Like Dean Flotte, Allen emphasized Indiana University School of Medicine’s efforts to promote interprofessional education for health professions trainees beyond physicians.

Holmes, who was awarded a 2014-2015 Clinical Challenge Award by the AAMC for her work with newborns suffering from Neonatal Abstinence Syndrome (NAS), withdrawal symptoms from in utero exposure to opioids, discussed the prevalence of NAS in New Hampshire and neighboring Vermont. At the Children’s Hospital at Dartmouth in 2015, 10 percent of newborns were opioid exposed in utero. To improve care for these newborns and their families, a team of faculty, students, and pediatric staff developed and implemented a new standardized care model that resulted in lower costs, shorter hospital stays, more family involvement, and greater satisfaction with care.

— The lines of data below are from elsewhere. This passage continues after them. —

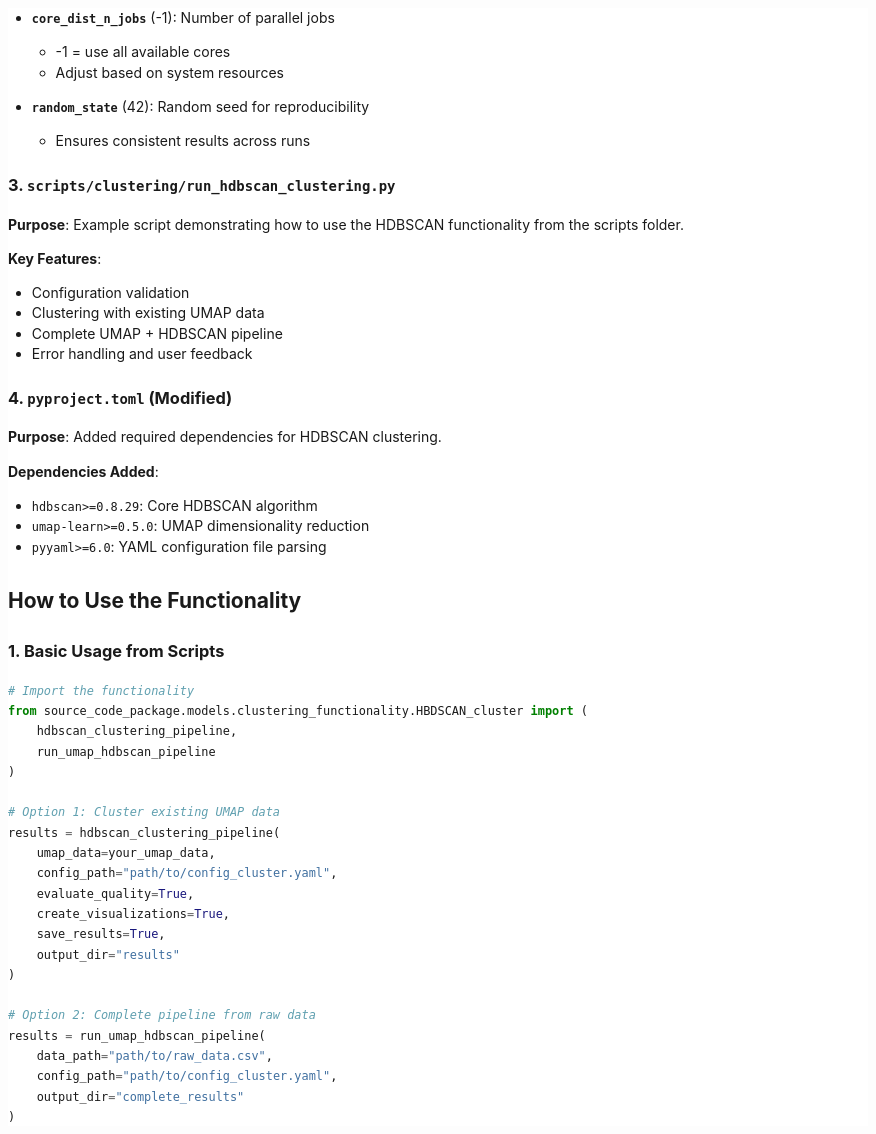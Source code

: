 - **`core_dist_n_jobs`** (-1): Number of parallel jobs
  - -1 = use all available cores
  - Adjust based on system resources

- **`random_state`** (42): Random seed for reproducibility
  - Ensures consistent results across runs

### 3. `scripts/clustering/run_hdbscan_clustering.py`

**Purpose**: Example script demonstrating how to use the HDBSCAN functionality from the scripts folder.

**Key Features**:
- Configuration validation
- Clustering with existing UMAP data
- Complete UMAP + HDBSCAN pipeline
- Error handling and user feedback

### 4. `pyproject.toml` (Modified)

**Purpose**: Added required dependencies for HDBSCAN clustering.

**Dependencies Added**:
- `hdbscan>=0.8.29`: Core HDBSCAN algorithm
- `umap-learn>=0.5.0`: UMAP dimensionality reduction
- `pyyaml>=6.0`: YAML configuration file parsing

## How to Use the Functionality

### 1. Basic Usage from Scripts

```python
# Import the functionality
from source_code_package.models.clustering_functionality.HBDSCAN_cluster import (
    hdbscan_clustering_pipeline,
    run_umap_hdbscan_pipeline
)

# Option 1: Cluster existing UMAP data
results = hdbscan_clustering_pipeline(
    umap_data=your_umap_data,
    config_path="path/to/config_cluster.yaml",
    evaluate_quality=True,
    create_visualizations=True,
    save_results=True,
    output_dir="results"
)

# Option 2: Complete pipeline from raw data
results = run_umap_hdbscan_pipeline(
    data_path="path/to/raw_data.csv",
    config_path="path/to/config_cluster.yaml",
    output_dir="complete_results"
)
```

She also talked about how medical students were involved in the work and the lessons in substance abuse and pain management that they took away from their involvement. “Our students were very much involved in this project and in clinical care. Pretty much every single student takes care of a baby with NAS,” she noted.

In October 2015, the AAMC joined the White House and a number of public and private partners in announcing new efforts to address the substance abuse epidemic . As part of this initiative, the AAMC has committed to sharing “professional guidance and best practices to better educate the next generation of health care workers on opioid misuse and substance use disorders." Prior to the announcement of the initiative, the deans of the two medical schools in West Virginia participated in a community discussion with President Obama to discuss the impact of substance abuse.